Roundhill Magnificent Seven ETF offers investors concentrated exposure to the “Magnificent Seven” stocks. It has amassed $31 million in its asset base and charges 29 bps in fees per year. It trades in an average daily volume of 6,000 shares (read: 5 ETF Stories of 2023 Likely to Stay Relevant in 2024 Too).

MicroSectors FANG+ ETN (FNGS - Free Report)

This ETN is linked to the performance of the NYSE FANG+ Index, which is equal-dollar weighted and designed to provide exposure to a group of highly traded growth stocks of next-generation technology and tech-enabled companies. The note accounts for a 10% share in each of these seven stocks. MicroSectors FANG+ ETN has accumulated $170.2 million in its asset base and charges 58 bps in annual fees. It trades in a moderate volume of 207,000 shares a day on average and has a Zacks ETF Rank #3 (Hold).

Vanguard Mega Cap Growth ETF (MGK - Free Report)

Vanguard Mega Cap Growth ETF tracks the CRSP US Mega Cap Growth Index. It holds 88 securities in its basket, with the Magnificent Seven collectively accounting for 57% of the total assets.

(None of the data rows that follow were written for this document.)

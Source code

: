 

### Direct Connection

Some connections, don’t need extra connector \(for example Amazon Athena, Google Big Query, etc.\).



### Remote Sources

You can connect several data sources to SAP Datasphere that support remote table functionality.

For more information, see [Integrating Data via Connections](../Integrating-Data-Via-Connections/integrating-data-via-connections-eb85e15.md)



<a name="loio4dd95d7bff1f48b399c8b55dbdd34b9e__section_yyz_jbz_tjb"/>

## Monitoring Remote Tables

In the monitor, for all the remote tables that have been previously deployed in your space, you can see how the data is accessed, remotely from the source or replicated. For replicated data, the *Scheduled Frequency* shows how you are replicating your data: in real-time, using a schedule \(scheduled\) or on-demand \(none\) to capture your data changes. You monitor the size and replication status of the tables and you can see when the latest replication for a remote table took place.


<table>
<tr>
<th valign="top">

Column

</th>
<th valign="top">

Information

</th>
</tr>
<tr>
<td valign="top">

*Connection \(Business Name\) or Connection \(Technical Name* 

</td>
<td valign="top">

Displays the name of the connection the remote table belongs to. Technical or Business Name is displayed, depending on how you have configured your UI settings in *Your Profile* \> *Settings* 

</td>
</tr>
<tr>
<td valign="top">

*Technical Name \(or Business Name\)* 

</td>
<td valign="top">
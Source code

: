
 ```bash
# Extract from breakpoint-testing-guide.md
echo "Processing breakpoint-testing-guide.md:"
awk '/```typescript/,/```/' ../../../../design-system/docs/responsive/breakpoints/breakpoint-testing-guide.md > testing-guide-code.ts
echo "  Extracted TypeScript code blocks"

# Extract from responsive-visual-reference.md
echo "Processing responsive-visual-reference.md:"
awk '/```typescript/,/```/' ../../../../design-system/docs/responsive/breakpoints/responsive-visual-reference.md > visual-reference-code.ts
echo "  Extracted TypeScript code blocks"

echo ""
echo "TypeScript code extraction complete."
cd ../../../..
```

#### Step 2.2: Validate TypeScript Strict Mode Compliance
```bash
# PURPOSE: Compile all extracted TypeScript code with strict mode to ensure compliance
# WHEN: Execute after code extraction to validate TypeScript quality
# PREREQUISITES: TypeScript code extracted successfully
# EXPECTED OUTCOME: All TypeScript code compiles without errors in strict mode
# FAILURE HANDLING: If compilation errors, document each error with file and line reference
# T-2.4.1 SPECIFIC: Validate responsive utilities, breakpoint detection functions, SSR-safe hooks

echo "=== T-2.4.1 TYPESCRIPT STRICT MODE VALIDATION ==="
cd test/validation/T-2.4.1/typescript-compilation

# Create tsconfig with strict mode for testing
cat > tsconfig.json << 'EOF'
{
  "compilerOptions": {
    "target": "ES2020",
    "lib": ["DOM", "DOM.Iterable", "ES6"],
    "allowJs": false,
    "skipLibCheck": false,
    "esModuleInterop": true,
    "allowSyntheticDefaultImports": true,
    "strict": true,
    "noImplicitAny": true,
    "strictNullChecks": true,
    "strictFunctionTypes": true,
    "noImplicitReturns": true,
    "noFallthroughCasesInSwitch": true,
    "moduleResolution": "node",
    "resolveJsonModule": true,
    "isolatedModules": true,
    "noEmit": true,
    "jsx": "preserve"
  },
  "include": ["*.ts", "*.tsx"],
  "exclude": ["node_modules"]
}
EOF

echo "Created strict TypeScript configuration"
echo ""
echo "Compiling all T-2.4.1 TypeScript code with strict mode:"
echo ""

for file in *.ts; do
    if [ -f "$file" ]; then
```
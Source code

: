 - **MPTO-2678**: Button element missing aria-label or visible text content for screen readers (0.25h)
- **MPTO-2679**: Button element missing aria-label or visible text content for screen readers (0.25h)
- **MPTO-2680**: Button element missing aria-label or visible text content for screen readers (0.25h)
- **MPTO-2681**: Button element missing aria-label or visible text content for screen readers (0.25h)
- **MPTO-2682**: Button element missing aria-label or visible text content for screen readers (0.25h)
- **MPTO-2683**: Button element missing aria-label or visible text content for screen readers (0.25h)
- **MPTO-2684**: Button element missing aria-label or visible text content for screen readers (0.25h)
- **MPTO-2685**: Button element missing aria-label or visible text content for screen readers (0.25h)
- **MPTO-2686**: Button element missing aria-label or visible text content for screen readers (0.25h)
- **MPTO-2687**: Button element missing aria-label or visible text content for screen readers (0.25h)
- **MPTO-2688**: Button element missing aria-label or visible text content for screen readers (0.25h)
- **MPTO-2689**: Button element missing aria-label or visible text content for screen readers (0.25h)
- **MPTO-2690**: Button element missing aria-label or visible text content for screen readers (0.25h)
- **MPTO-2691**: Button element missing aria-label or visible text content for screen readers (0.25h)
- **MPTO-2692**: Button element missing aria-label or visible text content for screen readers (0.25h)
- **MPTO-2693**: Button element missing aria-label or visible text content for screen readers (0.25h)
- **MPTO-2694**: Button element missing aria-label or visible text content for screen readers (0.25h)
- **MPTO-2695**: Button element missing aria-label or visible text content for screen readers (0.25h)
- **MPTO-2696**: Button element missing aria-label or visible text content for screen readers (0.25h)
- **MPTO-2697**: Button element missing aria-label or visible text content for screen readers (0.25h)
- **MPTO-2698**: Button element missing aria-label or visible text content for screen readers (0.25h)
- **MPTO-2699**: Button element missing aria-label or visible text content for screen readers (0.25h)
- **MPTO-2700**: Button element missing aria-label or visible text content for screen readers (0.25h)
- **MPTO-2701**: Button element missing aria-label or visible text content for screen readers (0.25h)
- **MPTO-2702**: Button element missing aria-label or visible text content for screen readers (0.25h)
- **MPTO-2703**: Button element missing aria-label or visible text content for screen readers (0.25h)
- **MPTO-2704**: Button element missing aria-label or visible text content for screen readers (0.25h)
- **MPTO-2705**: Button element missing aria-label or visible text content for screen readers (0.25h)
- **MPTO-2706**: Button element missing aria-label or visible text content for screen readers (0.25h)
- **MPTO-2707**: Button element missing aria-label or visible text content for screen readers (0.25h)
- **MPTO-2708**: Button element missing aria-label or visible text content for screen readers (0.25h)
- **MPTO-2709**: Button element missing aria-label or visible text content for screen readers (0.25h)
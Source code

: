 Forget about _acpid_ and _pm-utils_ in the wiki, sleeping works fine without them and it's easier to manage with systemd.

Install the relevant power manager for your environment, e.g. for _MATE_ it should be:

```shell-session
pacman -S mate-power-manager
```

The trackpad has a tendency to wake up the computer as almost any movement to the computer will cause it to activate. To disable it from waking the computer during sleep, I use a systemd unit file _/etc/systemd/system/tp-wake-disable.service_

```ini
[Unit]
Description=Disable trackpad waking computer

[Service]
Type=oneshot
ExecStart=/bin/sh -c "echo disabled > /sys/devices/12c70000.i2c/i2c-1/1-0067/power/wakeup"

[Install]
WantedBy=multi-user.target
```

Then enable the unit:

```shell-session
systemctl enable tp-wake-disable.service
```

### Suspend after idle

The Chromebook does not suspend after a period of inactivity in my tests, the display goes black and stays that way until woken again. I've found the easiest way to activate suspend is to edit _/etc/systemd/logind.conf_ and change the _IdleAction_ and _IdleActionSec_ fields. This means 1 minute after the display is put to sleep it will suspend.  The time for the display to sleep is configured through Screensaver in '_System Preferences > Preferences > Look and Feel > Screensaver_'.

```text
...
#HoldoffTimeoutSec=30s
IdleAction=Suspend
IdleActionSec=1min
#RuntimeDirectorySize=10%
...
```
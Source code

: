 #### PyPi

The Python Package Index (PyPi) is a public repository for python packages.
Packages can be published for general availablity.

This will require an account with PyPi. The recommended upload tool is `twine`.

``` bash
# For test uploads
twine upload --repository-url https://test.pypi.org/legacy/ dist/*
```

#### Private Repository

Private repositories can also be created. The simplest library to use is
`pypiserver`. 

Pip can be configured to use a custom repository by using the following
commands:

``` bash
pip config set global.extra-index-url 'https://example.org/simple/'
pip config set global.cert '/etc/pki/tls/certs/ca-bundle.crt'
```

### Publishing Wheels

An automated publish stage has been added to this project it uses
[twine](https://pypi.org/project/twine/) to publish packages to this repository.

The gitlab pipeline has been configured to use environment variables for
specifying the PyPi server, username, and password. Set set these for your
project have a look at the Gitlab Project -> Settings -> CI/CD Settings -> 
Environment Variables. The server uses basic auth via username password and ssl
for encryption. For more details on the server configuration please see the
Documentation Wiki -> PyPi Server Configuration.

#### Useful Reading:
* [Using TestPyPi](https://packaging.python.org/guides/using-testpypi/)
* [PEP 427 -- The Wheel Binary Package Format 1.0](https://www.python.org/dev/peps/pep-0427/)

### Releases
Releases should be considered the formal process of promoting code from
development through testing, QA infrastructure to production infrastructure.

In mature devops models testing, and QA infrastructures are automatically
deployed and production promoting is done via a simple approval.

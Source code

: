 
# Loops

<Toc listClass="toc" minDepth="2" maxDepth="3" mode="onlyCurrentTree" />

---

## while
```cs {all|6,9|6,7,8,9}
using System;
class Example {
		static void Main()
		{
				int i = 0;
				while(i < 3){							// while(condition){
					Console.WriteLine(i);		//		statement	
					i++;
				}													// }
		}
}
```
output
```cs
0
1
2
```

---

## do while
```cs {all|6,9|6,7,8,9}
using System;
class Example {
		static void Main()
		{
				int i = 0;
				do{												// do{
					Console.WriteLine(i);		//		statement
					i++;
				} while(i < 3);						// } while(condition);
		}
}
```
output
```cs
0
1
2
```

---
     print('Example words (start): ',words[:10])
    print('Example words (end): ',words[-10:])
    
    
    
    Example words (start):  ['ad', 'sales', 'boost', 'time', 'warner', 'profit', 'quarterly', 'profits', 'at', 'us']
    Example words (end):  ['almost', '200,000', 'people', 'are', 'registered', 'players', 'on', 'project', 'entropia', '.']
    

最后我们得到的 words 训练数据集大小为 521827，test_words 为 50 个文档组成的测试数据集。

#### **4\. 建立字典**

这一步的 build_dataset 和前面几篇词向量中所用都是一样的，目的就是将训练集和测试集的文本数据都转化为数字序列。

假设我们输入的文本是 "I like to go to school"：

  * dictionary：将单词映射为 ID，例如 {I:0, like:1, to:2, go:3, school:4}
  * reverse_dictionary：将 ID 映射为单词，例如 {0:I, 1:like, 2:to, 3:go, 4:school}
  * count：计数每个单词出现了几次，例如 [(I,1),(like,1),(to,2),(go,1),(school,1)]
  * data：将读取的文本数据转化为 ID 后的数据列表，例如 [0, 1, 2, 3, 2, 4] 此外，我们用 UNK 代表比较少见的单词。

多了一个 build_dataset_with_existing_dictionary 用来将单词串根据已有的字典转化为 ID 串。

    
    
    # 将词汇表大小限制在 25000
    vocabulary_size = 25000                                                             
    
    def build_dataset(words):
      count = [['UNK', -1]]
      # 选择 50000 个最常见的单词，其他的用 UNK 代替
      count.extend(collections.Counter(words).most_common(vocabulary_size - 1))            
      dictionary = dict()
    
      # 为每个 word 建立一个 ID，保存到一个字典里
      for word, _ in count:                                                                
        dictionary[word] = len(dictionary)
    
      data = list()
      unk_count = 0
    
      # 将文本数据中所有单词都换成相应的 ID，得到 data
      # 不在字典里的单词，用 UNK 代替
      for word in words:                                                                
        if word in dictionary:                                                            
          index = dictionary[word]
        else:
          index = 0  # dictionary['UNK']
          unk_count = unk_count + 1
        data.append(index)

Vanguard Mega Cap Growth ETF charges 7 bps in annual fees and trades in a good volume of around 346,000 shares a day on average. The fund has AUM of $16.4 billion and a Zacks ETF Rank #2 (Buy).

Invesco S&P 500 Top 50 ETF (XLG - Free Report)

Invesco S&P 500 Top 50 ETF follows the S&P 500 Top 50 ETF Index, which measures the cap-weighted performance of 50 of the largest companies on the S&P 500 Index, reflecting the performance of the U.S. mega-cap stocks. It holds 54 stocks in its basket and Magnificent Seven accounts for a combined 50% share. Invesco S&P 500 Top 50 ETF has been able to manage assets worth $3.2 billion but trades in a good volume of about 727,000 shares a day on average. XLG charges 20 bps in annual fees and has a Zacks ETF Rank #3.

iShares S&P 100 ETF (OEF - Free Report)

iShares S&P 100 ETF offers exposure to 101 largest U.S. companies. Magnificent Seven accounts for a combined 41.6% share. iShares S&P 100 ETF has amassed $12.5 million in its asset base and charges 20 bps in annual fees. It trades in average daily volume of 536,000 shares and has a Zacks ETF Rank #3.